START Entries shown

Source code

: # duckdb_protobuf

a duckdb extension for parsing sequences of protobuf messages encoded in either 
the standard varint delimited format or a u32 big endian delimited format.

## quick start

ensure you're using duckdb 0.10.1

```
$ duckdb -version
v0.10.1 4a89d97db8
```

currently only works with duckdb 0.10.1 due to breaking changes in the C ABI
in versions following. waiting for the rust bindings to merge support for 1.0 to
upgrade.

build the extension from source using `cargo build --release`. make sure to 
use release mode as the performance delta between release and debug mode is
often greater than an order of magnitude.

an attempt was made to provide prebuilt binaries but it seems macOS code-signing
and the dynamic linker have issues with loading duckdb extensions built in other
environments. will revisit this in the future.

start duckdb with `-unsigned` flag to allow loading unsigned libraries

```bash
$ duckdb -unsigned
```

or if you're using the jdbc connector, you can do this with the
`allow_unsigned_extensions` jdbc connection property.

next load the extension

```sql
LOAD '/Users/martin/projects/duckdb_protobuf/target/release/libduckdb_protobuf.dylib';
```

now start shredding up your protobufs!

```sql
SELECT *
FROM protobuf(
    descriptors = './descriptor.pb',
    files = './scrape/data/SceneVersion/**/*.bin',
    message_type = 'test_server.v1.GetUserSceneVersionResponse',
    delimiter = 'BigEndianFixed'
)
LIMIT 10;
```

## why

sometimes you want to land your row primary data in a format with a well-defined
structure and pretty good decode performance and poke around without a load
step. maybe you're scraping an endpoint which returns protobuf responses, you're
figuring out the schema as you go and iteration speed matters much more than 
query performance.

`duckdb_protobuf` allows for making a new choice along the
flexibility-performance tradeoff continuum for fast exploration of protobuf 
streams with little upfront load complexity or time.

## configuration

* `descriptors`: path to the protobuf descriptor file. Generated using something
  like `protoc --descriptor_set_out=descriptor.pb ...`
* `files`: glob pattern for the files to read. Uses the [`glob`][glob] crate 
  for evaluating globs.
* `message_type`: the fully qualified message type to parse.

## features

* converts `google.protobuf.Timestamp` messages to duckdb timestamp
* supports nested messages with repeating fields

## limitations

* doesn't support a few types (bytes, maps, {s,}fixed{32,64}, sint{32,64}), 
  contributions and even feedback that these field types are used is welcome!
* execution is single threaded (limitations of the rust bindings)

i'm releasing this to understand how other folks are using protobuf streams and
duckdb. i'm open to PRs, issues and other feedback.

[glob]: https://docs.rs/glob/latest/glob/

END Entries shown
START Entries shown

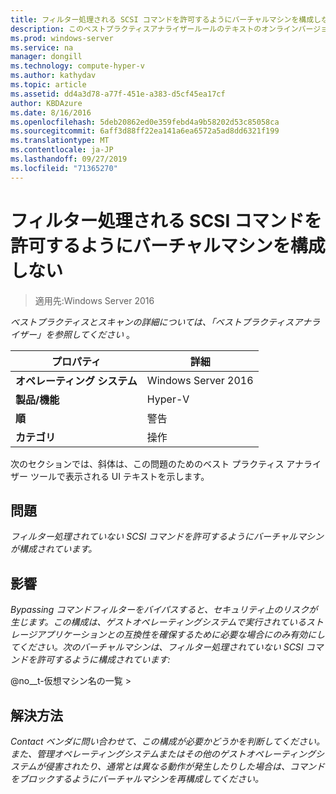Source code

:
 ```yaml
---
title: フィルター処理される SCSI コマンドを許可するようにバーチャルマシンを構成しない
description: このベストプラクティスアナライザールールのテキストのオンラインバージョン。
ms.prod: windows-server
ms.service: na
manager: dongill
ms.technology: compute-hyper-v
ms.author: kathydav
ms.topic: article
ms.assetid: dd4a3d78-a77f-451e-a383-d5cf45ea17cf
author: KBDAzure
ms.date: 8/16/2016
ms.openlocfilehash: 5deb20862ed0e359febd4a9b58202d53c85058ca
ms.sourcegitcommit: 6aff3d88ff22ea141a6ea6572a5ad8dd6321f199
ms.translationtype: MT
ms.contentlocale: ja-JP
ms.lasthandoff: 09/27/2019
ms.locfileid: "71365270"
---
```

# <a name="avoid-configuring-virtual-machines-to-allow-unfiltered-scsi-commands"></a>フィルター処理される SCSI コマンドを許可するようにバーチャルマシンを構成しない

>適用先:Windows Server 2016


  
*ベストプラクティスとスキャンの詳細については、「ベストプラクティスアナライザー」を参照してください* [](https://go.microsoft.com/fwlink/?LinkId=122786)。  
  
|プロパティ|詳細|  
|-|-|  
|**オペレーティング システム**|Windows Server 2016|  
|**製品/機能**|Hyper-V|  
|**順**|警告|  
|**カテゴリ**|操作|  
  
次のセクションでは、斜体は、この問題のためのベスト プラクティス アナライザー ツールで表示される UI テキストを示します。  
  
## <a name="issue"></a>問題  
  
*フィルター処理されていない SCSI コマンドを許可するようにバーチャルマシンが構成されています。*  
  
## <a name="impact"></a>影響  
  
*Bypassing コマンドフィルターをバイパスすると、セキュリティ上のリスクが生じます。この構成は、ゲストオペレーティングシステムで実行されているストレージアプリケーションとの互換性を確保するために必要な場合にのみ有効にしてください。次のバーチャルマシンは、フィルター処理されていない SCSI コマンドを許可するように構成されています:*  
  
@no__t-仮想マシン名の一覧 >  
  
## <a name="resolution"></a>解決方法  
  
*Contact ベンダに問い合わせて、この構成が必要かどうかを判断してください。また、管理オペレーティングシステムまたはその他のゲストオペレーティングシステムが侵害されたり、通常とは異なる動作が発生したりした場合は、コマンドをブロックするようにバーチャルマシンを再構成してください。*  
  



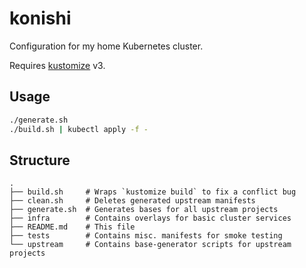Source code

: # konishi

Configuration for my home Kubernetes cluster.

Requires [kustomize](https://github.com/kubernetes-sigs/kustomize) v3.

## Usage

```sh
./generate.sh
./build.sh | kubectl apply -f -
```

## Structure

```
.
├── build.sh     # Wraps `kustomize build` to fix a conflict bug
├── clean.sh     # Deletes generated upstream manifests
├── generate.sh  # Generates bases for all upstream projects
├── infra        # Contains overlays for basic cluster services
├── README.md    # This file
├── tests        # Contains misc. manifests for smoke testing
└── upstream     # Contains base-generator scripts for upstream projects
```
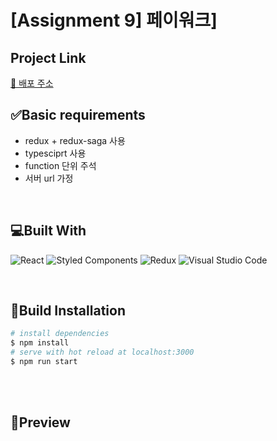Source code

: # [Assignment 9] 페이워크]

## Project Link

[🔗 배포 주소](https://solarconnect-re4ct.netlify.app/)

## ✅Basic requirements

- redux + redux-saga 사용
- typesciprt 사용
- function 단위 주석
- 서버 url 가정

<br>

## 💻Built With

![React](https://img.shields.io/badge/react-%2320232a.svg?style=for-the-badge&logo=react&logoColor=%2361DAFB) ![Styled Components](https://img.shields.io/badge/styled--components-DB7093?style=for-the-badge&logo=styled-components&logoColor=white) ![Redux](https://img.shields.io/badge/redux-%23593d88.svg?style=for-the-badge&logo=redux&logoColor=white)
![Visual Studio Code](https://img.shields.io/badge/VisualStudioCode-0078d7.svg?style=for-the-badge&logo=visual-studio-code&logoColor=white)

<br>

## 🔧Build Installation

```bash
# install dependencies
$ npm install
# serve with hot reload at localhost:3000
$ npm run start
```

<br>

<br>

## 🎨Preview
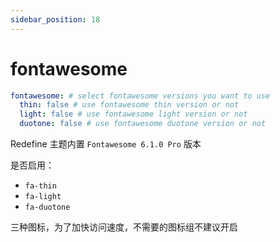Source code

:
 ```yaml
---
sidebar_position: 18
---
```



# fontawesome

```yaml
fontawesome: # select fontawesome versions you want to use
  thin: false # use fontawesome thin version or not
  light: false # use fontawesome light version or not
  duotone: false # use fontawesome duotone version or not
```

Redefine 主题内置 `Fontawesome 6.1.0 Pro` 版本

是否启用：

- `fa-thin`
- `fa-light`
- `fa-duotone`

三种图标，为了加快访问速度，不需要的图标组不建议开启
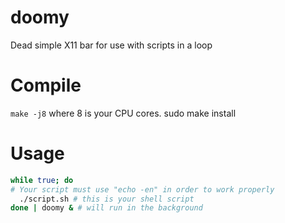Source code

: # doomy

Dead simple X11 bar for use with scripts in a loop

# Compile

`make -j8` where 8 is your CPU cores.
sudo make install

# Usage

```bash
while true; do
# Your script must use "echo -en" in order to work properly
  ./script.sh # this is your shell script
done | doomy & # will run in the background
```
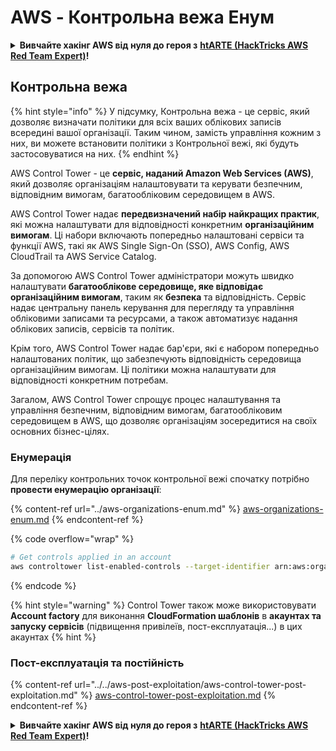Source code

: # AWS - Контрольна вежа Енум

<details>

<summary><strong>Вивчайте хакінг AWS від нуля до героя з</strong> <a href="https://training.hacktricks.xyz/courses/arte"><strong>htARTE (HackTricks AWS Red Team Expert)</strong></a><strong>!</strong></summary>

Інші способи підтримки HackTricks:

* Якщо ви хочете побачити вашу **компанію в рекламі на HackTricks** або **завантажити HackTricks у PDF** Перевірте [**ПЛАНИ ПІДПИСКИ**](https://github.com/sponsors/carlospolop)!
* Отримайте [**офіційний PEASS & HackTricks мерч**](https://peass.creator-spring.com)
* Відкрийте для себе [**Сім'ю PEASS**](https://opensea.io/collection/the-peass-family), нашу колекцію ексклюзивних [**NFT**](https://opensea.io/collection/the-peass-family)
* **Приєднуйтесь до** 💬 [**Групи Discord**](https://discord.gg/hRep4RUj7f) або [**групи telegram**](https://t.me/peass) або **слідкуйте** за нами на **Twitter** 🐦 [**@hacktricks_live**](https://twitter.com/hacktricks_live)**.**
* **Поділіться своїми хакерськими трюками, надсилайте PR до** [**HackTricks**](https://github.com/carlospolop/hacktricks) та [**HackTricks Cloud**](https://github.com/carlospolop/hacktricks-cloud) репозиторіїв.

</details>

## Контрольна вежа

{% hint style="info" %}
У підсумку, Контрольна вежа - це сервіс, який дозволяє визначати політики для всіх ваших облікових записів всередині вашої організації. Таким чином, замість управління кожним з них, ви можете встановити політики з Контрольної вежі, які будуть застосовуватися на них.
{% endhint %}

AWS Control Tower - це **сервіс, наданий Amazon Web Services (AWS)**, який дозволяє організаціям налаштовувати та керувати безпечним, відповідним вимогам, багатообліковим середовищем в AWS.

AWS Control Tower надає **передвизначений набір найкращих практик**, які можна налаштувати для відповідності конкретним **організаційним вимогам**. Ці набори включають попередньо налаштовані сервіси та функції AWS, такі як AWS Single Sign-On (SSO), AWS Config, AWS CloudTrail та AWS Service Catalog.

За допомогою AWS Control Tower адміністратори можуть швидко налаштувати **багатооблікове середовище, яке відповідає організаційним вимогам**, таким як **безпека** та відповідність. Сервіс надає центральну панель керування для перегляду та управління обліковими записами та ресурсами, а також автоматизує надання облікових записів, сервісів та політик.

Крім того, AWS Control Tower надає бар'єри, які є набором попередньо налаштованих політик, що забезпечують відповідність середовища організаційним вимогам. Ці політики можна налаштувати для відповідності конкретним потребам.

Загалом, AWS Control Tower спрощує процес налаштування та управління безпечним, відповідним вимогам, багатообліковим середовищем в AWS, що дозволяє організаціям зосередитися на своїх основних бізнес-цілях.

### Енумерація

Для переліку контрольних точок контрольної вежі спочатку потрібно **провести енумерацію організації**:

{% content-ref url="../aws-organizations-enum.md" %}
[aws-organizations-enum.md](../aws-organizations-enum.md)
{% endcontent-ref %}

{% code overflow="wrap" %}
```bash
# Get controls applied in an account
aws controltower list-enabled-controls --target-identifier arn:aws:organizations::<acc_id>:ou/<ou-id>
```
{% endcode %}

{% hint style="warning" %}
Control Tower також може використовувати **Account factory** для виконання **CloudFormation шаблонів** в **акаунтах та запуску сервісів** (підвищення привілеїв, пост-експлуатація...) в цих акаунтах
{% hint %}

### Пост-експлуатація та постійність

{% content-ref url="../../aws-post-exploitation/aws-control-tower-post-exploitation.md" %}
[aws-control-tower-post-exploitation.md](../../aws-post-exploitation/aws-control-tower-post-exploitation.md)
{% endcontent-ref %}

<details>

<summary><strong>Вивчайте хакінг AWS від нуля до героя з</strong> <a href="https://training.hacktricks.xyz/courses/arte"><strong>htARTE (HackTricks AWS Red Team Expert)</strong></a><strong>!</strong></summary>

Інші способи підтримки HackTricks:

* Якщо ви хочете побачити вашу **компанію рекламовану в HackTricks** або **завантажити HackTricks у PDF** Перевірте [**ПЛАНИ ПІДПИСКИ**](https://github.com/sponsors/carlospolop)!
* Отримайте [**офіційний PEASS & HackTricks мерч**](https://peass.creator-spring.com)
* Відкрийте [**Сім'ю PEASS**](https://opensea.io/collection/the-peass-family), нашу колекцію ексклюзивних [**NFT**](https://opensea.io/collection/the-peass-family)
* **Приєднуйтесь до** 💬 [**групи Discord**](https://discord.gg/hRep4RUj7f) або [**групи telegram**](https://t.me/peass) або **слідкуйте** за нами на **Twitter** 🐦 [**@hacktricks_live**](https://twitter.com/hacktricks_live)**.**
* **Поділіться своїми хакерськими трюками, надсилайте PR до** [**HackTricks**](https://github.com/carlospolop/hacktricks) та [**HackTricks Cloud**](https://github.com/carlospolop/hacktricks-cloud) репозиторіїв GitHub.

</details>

END Entries shown

## [What you will do]
For every line above that includes the word "групи", return the line.

## [Your response]
* **Приєднуйтесь до** 💬 [**Групи Discord**](https://discord.gg/hRep4RUj7f) або [**групи telegram**](https://t.me/peass) або **слідкуйте** за нами на **Twitter** 🐦 [**@hacktricks_live**](https://twitter.com/hacktricks_live)**.**
* **Приєднуйтесь до** 💬 [**групи Discord**](https://discord.gg/hRep4RUj7f) або [**групи telegram**](https://t.me/peass) або **слідкуйте** за нами на **Twitter** 🐦 [**@hacktricks_live**](https://twitter.com/hacktricks_live)**.**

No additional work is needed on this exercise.